Similarly, we can use the pandas library to read a CSV file with data collected in an experiment, and loop over that data to e.g. extract the mean harmonics-to-noise ratio. The results CSV has the following structure:

condition ... pp_id
0 ... 1877
1 ... 801
1 ... 2456
0 ... 3126

The following code would read such a table, loop over it, use Praat through Parselmouth to calculate the analysis of each row, and then write an augmented CSV file to disk.

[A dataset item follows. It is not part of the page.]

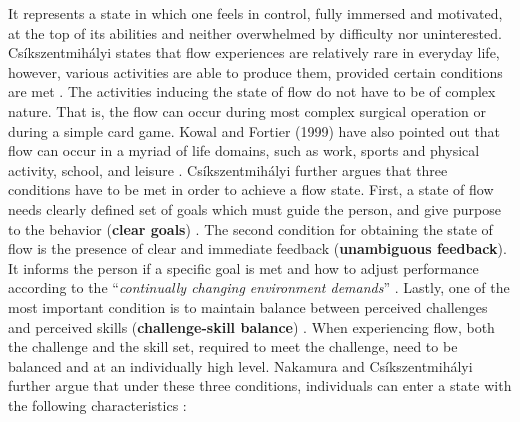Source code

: It represents a state in which one feels in control, fully immersed and motivated, at the top of its abilities and neither overwhelmed by difficulty nor uninterested. Cs\'{i}kszentmih\'{a}lyi states that flow experiences are relatively rare in everyday life, however, various activities are able to produce them, provided certain conditions are met \cite{csikszentmihalyi2014flow}. The activities inducing the state of flow do not have to be of complex nature. That is, the flow can occur during most complex surgical operation or during a simple card game. Kowal and Fortier (1999) have also pointed out that flow can occur in a myriad of life domains, such as work, sports and physical activity, school, and leisure \cite{kowal1999motivational}. Cs\'{i}kszentmih\'{a}lyi further argues that three conditions have to be met in order to achieve a flow state. First, a state of flow needs clearly defined set of goals which must guide the person, and give purpose to the behavior (\textbf{clear goals}) \cite{csikszentmihalyi2014flow}. The second condition for obtaining the state of flow is the presence of clear and immediate feedback (\textbf{unambiguous
feedback}). It informs the person if a specific goal is met and how to adjust performance according to the ``\textit{continually  changing environment demands}'' \cite{csikszentmihalyi2014flow}. Lastly, one of the most important condition is to maintain balance between perceived challenges and perceived skills (\textbf{challenge-skill balance}) \cite{csikszentmihalyi2014flow}. When experiencing flow, both the challenge and the skill set, required to meet the challenge, need to be balanced and at an individually high level. Nakamura and Cs\'{i}kszentmih\'{a}lyi further argue that under these three conditions, individuals can enter a state with the following characteristics \cite{nakamura2014concept, csikszentmihalyi2014flow}:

To illustrate we use an example set of sound fragments: results.csv, 1_b.wav, 2_b.wav, 3_b.wav, 4_b.wav, 5_b.wav, 1_y.wav, 2_y.wav, 3_y.wav, 4_y.wav, 5_y.wav

In our example, the original CSV file, results.csv contains the following table:


In [ ]:
import pandas as pd

print(pd.read_csv("other/results.csv"))

In [ ]:
def analyse_sound(row):
    condition, pp_id = row['condition'], row['pp_id']
    filepath = "audio/{}_{}.wav".format(condition, pp_id)
    sound = parselmouth.Sound(filepath)
    harmonicity = sound.to_harmonicity()
    return harmonicity.values[harmonicity.values != -200].mean()

# Read in the experimental results file
dataframe = pd.read_csv("other/results.csv")

# Apply parselmouth wrapper function row-wise
dataframe['harmonics_to_noise'] = dataframe.apply(analyse_sound, axis='columns')

# Write out the updated dataframe
dataframe.to_csv("processed_results.csv", index=False)

We can now have a look at the results by reading in the processed_results.csv file again:


In [ ]:
print(pd.read_csv("processed_results.csv"))

In [ ]:
# Clean up, remove the CSV file generated by this example
!rm processed_results.csv